The band host a Christmas show in London each year so I thought it would be a good idea to go along. It was quite hot and crowded in the Garage (a different but no less enchanting venue to where I saw them in September), but it felt a very happy and lovely atmosphere. IQ do not take themselves too seriously and there was a lot of laughing and smiling faces both on stage and in the audience. The band had a curfew and started quite early but played for nearly two and a half hours with a selection of songs both old and new.

 

‘From the Outside In’ is a song I did not think it was one of their best before, but it is powerful and heavy, and I like it a lot more now. I think it was the bass pedals that did it. I’ve said in another review that you can’t have a proper Prog gig without them.

 

‘Sacred Sound’ was the first IQ song I ever heard and remains very special to me and one of my favourite songs by the band.

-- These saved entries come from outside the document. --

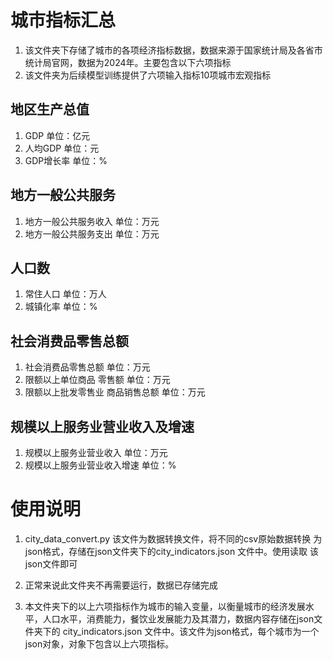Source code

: # 城市指标汇总
 1. 该文件夹下存储了城市的各项经济指标数据，数据来源于国家统计局及各省市统计局官网，数据为2024年。主要包含以下六项指标
 2. 该文件夹为后续模型训练提供了六项输入指标10项城市宏观指标

## 地区生产总值 
 1.  GDP 单位：亿元
 2.  人均GDP 单位：元
 3.   GDP增长率 单位：%

## 地方一般公共服务
 1.  地方一般公共服务收入 单位：万元
 2.  地方一般公共服务支出 单位：万元

## 人口数
 1.  常住人口 单位：万人
 2.  城镇化率 单位：%

## 社会消费品零售总额
 1.  社会消费品零售总额 单位：万元
 2.  限额以上单位商品 零售额 单位：万元
 3.  限额以上批发零售业 商品销售总额 单位：万元

## 规模以上服务业营业收入及增速
 1.  规模以上服务业营业收入 单位：万元
 2.  规模以上服务业营业收入增速 单位：%



# 使用说明
 1.  city_data_convert.py 该文件为数据转换文件，将不同的csv原始数据转换 为json格式，存储在json文件夹下的city_indicators.json 文件中。使用读取  该json文件即可
 
 2.  正常来说此文件夹不再需要运行，数据已存储完成

 3.  本文件夹下的以上六项指标作为城市的输入变量，以衡量城市的经济发展水平，人口水平，消费能力，餐饮业发展能力及其潜力，数据内容存储在json文件夹下的
city_indicators.json 文件中。该文件为json格式，每个城市为一个json对象，对象下包含以上六项指标。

The church organ sound is epic both live and on record and the song was one of the highlights of the evening. I hope to hear other songs from Dark Matter in the future. I could tell that this is one of IQ’s most popular songs and with good reason.

 

‘The Last Human Gateway’ is an IQ song from 1983 and the longest of the night at twenty minutes. It doesn’t feel that long when you hear it live and I think the crowd would have given it a standing ovation if we were not already standing up.

 

‘The Road of Bones’ is probably the best song ever written about a serial killer. I especially love the high octave oriental influenced synth riff. It is both beautiful and brutal live and another very popular song.

 

‘For Another Lifetime’ is one of my favourites from the new album and based on the reaction it got, I am sure it will become a live favourite in at future gigs.

 

‘Further Away’ opens with that beautiful synth arpeggio. It was second of two fifteen-minute songs in succession and comes from the 1993 album, ‘Ever’. Listen closely to the synth solo about half-way through, the delicate picked classical guitar shortly afterwards and the guitar solo shortly after that. A stunning song.

 

Mike Holmes came back on stage for the encore wearing his angel wings and the band played ‘Ten Million Demons’. It has this amazing throbbing synthesized bassline and eerie synth sounds reminiscent of both the Doctor Who theme and Pink Floyd’s ‘One Of These Days’. A fantastic song to end the night on.